Background & Summary

Oysters are among the most important aquaculture species worldwide, accounting for an annual production of ~7 million metric tons (World Food and Agriculture – Statistical Yearbook 2024 (fao.org)). Genetic improvement including selective breeding, hybridization and polyploidization, plays an important role in supporting oyster aquaculture1. One of the most significant advances over the last four decades is the development of triploid oysters. Triploid oysters have three sets of chromosomes and grow significantly faster than diploids due to their increased heterozygosity, polyploid gigantism and sterility1,2. Sterility is desired for aquaculture as it prevents uncontrolled reproduction of cultured stocks. Although incomplete, sterility in oysters inhibits excessive gonad development and improves meat quality during the reproductive season when mature diploids are undesirable.
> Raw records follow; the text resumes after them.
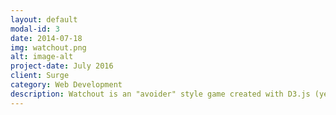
 ```yaml
---
layout: default
modal-id: 3
date: 2014-07-18
img: watchout.png
alt: image-alt
project-date: July 2016
client: Surge
category: Web Development
description: Watchout is an "avoider" style game created with D3.js (yes I know D3 isn't usually used to make games). Players drag a ball around trying not to get hit by shurikens.  <a href="http://evanhackett.com/watchout/">Play Watchout</a> or check out the code <a href="https://github.com/evanhackett/watchout">on github</a>.
---
```

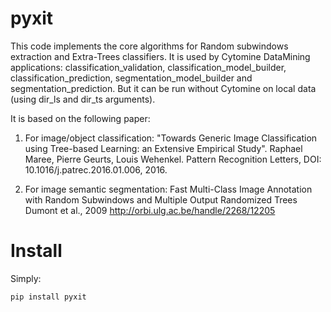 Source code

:# pyxit

This code implements the core algorithms for Random subwindows extraction and Extra-Trees classifiers.
It is used by Cytomine DataMining applications: classification_validation, classification_model_builder, classification_prediction,
segmentation_model_builder and segmentation_prediction.
But it can be run without Cytomine on local data (using dir_ls and dir_ts arguments).

It is based on the following paper:

1) For image/object classification:
"Towards Generic Image Classification using Tree-based Learning: an Extensive Empirical Study".
Raphael Maree, Pierre Geurts, Louis Wehenkel.
Pattern Recognition Letters, DOI: 10.1016/j.patrec.2016.01.006, 2016. 


2) For image semantic segmentation:
Fast Multi-Class Image Annotation with Random Subwindows and Multiple Output Randomized Trees
Dumont et al., 2009
http://orbi.ulg.ac.be/handle/2268/12205

# Install
Simply: 
```
pip install pyxit
```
Because of their sterility, superior growth and improved meat quality, triploids have become one of the most popular stocks for oyster aquaculture1,2,3. The commercialization of triploid oysters has contributed significantly to oyster aquaculture, especially for the Pacific oyster Crassostrea gigas and Eastern oyster Crassostrea virginica, in meeting the market demand around the world4,5. Triploid oysters now account for 30–70% of the cultured oysters in major producing countries such as France, Australia, USA and China1. Originally, triploids were induced by retaining the second polar body in newly fertilized eggs with chemicals such as cytochalasin B (CB) or 6-dimethylaminopurine (6-DMAP)6,7. However, chemical induction had low efficiency, which hindered commercial production. The successful development of tetraploid oysters by Guo and Allen8 (1994) made it possible to produce mated triploids by mating diploids x tetraploids, which is 100% effective without any use of toxic chemicals5. Nowadays, triploid oysters are commercially produced through diploid x tetraploid crosses. Thus, the successful production and breeding of tetraploids are critical for oyster aquaculture that is heavily dependent on triploids.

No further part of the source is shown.